Lactobacillus pentosus K1-23 was selected from among 25 lactic acid bacterial strains owing to its high inhibitory activity against several pathogenic bacteria, including Escherichia coli, Salmonella typhimurium, S. gallinarum, Staphylococcus aureus, Pseudomonas aeruginosa, Clostridium perfringens, and Listeria monocytogenes. Additionally, among 13 strains of Aureobasidium spp., A. pullulans NRRL 58012 was shown to produce the highest amount of ${\beta}$-glucan ($15.45{\pm}0.07%$) and was selected. Next, the optimal conditions for a solid-phase mixed culture with these two different microorganisms (one bacterium and one yeast) were determined. The optimal inoculum sizes for L. pentosus and A. pullulans were 1% and 5%, respectively. The appropriate inoculation time for L. pentosus K1-23 was 3 days after the inoculation of A. pullulans to initiate fermentation.
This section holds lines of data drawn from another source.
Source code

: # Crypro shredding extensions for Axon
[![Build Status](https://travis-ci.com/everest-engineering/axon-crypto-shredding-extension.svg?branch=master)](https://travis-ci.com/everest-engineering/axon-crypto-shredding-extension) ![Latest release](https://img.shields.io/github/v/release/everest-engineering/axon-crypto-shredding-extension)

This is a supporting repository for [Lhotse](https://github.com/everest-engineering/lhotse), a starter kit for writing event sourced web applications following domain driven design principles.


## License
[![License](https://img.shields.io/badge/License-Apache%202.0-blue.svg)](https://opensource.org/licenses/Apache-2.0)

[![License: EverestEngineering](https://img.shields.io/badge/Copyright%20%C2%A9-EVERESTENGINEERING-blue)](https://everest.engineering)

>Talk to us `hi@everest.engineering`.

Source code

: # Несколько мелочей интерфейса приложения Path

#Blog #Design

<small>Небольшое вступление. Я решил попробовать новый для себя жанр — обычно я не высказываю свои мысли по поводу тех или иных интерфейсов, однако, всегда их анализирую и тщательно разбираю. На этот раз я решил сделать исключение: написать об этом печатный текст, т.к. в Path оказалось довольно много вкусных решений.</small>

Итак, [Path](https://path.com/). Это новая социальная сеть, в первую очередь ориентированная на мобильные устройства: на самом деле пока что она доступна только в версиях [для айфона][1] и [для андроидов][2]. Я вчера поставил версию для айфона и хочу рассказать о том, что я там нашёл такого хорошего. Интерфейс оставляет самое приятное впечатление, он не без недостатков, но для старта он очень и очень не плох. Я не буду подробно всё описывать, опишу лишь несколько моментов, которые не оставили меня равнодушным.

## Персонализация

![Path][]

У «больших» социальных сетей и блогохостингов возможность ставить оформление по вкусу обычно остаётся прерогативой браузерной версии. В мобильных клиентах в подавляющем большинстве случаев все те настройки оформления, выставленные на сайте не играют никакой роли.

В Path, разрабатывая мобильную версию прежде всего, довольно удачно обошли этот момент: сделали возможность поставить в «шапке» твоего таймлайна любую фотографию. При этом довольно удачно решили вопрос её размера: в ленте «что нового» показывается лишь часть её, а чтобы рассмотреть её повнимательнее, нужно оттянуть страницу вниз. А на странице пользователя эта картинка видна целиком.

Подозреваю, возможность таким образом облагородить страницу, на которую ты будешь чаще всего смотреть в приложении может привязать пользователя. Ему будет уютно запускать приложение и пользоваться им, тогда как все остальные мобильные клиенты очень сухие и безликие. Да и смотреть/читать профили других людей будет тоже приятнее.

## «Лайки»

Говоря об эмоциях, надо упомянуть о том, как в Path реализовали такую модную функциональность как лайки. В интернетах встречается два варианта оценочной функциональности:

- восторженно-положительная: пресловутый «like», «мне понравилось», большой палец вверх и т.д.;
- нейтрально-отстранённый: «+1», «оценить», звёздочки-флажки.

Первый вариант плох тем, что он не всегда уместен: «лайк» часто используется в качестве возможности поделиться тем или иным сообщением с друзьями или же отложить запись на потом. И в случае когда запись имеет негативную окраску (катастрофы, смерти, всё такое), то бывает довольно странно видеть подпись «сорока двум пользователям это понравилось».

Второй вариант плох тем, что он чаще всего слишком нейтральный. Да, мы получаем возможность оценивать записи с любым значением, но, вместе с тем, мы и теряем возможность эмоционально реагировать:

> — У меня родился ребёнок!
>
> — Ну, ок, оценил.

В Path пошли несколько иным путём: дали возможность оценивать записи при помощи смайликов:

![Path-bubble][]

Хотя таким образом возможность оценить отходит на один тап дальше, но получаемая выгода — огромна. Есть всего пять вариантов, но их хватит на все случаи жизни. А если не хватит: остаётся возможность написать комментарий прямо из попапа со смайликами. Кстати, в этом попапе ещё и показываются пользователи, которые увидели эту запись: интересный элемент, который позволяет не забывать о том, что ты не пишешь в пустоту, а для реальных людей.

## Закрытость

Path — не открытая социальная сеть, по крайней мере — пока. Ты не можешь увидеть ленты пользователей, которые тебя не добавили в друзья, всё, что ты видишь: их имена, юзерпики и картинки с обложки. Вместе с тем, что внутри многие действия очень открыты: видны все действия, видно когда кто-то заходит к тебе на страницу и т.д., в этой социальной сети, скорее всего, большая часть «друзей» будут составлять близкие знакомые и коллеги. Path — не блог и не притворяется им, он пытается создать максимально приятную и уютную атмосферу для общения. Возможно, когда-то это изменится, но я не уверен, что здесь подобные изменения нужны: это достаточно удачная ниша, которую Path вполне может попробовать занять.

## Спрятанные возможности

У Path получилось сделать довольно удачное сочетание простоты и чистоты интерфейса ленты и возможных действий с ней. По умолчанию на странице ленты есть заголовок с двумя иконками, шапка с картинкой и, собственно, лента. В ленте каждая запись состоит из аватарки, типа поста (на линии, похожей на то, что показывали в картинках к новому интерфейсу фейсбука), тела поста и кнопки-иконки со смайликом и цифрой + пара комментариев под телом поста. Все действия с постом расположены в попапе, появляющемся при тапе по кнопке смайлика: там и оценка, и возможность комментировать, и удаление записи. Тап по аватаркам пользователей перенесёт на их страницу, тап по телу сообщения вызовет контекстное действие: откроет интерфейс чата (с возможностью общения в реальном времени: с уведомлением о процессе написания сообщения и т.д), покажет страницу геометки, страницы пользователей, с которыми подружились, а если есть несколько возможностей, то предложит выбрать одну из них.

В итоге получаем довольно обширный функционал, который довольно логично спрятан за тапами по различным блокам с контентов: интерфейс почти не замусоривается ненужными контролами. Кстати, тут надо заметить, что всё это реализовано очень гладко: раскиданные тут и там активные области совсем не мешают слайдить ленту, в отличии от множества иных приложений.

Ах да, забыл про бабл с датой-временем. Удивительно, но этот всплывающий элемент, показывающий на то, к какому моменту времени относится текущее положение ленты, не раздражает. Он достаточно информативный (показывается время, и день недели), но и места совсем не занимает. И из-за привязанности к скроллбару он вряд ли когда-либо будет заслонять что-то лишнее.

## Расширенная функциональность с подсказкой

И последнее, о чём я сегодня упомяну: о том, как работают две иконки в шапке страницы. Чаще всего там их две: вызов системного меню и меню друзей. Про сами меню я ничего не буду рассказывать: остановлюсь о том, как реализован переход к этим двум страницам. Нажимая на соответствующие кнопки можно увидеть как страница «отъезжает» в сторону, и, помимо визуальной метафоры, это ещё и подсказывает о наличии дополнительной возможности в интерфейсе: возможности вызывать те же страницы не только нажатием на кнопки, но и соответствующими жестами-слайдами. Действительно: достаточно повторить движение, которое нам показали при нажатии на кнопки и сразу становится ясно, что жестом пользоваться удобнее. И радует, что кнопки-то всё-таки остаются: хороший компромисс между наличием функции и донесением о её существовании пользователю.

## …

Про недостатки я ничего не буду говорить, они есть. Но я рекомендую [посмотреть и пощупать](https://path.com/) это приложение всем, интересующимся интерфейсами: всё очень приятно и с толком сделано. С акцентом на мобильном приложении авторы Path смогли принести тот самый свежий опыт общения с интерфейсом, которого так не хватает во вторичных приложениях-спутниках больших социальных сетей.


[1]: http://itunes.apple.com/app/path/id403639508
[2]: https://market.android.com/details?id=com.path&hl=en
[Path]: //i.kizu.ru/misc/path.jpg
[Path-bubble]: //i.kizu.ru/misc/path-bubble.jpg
The addition of 0.5% corn steep powder and 0.1% $FeSO_4$ to the basal medium resulted in the increased production of lactic acid bacterial cells and ${\beta}$-glucan. The following optimal conditions for solid-phase mixed culture were also statistically determined by using the response surface method: $37.84^{\circ}C$, pH 5.25, moisture content of 60.82%, and culture time of 6.08 days for L. pentosus; and $24.11^{\circ}C$, pH 5.65, moisture content of 60.08%, and culture time of 5.71 days for A. pullulans. Using the predicted optimal conditions, the experimental production values of L. pentosus cells and ${\beta}$-glucan were $3.15{\pm}0.10{\times}10^8CFU/g$ and $13.41{\pm}0.04%$, respectively. This mixed culture may function as a highly efficient antibiotic substitute based on the combined action of its anti-pathogenic bacterial and immune-enhancing activities.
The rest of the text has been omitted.